Would you write out, word for word, each line of the records below from the top through the one holding "- **Mystic (M):**"?

_Data entries:_

_ _ _ _

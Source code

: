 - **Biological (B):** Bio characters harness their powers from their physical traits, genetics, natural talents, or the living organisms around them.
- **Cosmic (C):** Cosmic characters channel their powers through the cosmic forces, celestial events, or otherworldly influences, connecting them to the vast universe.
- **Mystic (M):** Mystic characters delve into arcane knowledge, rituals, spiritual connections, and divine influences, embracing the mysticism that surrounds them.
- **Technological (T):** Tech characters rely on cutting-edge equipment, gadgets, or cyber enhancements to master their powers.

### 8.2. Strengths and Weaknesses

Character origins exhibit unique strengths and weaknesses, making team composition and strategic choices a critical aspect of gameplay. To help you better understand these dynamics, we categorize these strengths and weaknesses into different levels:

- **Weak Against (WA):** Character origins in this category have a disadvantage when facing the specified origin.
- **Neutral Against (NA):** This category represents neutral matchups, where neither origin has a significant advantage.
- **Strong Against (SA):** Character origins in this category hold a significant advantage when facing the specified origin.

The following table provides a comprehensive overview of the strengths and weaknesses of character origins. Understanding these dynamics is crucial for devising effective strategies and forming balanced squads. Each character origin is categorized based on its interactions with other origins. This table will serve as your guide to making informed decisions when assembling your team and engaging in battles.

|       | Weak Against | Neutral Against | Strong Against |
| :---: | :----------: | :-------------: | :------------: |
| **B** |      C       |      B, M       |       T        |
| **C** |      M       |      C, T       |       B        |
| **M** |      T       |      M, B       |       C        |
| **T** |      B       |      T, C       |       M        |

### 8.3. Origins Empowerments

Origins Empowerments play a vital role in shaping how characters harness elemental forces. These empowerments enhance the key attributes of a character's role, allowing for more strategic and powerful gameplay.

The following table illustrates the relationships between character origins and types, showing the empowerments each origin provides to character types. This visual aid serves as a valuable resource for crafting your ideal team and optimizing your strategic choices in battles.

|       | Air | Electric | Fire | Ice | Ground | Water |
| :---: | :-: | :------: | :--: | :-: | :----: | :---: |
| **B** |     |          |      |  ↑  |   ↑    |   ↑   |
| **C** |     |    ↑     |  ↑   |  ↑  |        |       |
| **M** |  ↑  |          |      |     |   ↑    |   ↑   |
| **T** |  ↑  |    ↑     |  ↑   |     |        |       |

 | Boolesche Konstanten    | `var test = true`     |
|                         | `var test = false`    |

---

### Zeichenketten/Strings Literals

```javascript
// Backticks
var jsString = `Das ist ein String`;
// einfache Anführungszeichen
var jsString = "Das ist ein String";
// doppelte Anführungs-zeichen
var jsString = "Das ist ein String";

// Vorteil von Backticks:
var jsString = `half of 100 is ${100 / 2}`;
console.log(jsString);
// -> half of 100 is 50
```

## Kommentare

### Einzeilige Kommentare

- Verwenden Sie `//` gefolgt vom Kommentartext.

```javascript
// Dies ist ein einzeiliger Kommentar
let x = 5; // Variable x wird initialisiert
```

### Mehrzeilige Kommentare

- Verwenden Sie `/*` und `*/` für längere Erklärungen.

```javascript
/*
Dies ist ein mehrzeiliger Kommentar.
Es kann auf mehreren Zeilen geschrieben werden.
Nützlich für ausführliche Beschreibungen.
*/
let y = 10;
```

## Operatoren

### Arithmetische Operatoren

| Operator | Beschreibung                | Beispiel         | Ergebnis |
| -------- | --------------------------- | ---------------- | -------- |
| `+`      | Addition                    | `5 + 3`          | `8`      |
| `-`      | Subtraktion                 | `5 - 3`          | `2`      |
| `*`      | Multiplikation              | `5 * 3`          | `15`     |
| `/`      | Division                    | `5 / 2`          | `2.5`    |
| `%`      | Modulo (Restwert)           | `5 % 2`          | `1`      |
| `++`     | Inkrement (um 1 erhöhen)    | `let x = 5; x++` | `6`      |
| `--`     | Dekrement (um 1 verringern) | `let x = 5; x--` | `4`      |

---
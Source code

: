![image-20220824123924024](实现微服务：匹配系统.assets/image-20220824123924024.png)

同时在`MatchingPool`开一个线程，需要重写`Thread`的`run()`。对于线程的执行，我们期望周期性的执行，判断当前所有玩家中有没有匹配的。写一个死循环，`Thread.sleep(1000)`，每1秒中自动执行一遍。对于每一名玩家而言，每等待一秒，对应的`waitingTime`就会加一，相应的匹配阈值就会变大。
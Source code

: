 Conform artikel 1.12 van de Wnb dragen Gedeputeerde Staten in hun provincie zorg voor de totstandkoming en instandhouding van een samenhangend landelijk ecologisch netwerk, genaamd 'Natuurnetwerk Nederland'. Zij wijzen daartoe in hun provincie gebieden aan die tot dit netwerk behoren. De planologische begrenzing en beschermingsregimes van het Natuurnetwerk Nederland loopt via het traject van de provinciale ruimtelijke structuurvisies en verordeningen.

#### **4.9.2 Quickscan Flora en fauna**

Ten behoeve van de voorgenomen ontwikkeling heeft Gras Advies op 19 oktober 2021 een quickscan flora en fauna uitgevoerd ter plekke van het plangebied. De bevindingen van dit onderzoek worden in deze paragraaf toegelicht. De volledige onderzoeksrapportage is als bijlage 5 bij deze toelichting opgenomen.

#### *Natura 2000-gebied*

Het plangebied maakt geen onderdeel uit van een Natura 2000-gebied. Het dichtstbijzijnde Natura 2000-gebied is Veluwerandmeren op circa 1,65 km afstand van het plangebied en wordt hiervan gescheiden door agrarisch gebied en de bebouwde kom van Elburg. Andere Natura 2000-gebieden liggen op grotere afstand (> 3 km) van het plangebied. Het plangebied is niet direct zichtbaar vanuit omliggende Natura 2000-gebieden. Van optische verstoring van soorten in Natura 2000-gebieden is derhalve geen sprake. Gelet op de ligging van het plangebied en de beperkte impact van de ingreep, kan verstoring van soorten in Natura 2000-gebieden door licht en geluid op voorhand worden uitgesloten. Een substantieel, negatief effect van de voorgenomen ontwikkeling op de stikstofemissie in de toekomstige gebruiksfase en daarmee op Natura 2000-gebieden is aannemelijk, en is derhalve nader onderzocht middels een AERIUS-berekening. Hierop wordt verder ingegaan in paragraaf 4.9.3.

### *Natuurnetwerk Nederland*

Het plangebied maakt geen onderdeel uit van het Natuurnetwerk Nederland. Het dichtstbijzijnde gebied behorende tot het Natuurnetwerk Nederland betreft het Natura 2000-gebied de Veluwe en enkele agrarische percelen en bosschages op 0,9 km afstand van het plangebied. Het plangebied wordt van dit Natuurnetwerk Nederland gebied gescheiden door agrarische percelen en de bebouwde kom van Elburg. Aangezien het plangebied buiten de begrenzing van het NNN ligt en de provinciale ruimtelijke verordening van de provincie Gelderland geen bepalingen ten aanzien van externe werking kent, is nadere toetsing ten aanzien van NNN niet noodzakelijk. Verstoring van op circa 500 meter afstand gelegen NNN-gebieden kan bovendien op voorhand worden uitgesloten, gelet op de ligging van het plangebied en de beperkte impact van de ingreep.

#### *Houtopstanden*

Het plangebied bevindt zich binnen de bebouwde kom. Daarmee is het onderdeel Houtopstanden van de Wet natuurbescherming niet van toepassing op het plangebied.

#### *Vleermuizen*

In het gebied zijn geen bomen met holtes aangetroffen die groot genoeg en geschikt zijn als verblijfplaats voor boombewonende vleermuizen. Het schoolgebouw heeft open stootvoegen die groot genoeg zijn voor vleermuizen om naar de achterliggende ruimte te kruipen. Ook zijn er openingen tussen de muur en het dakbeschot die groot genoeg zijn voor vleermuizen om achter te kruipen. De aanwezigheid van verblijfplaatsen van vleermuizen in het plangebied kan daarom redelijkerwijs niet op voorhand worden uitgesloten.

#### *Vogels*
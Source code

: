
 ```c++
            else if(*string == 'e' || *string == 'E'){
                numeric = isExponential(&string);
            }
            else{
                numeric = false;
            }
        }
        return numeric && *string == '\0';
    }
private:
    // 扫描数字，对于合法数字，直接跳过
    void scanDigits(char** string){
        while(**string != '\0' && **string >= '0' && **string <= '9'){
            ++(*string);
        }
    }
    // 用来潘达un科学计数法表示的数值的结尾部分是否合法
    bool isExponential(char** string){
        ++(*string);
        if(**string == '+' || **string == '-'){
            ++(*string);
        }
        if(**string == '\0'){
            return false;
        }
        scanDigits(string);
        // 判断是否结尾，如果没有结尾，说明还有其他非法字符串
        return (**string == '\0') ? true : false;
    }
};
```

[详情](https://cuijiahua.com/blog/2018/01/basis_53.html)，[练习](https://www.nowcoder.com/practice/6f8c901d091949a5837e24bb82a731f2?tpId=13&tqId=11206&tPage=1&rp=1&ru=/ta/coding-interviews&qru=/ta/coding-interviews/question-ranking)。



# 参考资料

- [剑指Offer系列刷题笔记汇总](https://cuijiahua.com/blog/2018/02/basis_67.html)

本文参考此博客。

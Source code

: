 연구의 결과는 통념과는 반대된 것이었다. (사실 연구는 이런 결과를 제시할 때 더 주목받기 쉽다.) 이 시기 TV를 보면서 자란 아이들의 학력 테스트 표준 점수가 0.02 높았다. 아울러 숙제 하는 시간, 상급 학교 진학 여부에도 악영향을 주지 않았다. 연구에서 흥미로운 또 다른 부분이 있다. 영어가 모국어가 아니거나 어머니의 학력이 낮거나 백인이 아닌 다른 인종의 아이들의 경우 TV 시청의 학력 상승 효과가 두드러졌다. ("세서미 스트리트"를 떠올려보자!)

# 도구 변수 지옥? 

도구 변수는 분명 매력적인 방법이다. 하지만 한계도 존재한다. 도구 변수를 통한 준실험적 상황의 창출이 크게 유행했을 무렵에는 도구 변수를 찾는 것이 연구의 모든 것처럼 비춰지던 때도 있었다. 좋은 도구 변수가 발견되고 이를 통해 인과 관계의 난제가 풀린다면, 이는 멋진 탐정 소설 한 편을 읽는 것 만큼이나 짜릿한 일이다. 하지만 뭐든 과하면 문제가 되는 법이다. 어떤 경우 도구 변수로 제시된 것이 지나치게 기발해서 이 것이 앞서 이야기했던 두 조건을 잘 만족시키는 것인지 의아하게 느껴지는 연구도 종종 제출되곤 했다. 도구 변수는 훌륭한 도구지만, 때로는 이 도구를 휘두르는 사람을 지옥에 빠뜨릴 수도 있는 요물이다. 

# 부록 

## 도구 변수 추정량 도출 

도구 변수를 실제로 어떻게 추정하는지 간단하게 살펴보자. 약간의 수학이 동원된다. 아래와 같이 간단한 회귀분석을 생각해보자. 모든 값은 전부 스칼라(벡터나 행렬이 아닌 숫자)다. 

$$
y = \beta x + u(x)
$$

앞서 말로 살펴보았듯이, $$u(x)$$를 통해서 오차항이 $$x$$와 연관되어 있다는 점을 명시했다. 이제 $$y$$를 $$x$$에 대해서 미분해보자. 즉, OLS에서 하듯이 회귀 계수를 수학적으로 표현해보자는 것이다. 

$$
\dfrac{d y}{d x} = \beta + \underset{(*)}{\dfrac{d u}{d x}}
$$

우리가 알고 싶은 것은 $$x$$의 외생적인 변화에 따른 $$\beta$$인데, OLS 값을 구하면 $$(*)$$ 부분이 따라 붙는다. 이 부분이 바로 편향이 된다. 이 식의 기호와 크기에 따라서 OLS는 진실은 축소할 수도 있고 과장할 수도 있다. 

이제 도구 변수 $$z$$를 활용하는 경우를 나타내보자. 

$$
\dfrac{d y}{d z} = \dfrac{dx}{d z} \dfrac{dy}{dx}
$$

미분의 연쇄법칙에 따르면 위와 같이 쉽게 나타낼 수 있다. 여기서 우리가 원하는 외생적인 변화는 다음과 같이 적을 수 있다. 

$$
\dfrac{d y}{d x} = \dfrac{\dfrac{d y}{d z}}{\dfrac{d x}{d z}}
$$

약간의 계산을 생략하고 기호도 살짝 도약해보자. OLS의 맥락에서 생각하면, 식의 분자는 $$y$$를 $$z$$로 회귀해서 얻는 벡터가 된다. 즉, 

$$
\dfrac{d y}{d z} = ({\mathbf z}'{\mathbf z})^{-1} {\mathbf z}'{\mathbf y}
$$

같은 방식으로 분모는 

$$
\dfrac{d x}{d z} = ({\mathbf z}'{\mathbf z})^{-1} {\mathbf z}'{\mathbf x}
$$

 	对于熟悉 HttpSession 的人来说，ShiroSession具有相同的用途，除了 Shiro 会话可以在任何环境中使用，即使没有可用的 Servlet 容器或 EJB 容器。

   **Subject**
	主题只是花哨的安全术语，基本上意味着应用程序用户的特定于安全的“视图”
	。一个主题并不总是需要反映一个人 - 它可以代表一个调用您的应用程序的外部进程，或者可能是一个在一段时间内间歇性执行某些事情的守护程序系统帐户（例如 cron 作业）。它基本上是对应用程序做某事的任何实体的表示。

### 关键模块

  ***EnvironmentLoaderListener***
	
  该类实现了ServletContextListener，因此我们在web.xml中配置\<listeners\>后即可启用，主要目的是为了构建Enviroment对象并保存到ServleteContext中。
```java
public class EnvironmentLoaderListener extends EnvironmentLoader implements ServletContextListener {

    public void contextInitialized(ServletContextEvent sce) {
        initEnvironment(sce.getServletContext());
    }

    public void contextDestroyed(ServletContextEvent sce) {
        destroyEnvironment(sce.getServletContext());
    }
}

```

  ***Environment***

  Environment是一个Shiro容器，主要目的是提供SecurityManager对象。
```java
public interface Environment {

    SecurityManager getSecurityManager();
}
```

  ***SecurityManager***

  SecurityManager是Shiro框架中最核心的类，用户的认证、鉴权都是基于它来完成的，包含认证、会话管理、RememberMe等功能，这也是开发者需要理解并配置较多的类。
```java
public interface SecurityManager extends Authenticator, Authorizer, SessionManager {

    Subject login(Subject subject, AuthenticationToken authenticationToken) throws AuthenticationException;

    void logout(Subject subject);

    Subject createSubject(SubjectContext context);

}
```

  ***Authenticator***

_ _ _ _

_Output of the task:_
Source code

: - **Biological (B):** Bio characters harness their powers from their physical traits, genetics, natural talents, or the living organisms around them.
- **Cosmic (C):** Cosmic characters channel their powers through the cosmic forces, celestial events, or otherworldly influences, connecting them to the vast universe.
- **Mystic (M):** Mystic characters delve into arcane knowledge, rituals, spiritual connections, and divine influences, embracing the mysticism that surrounds them.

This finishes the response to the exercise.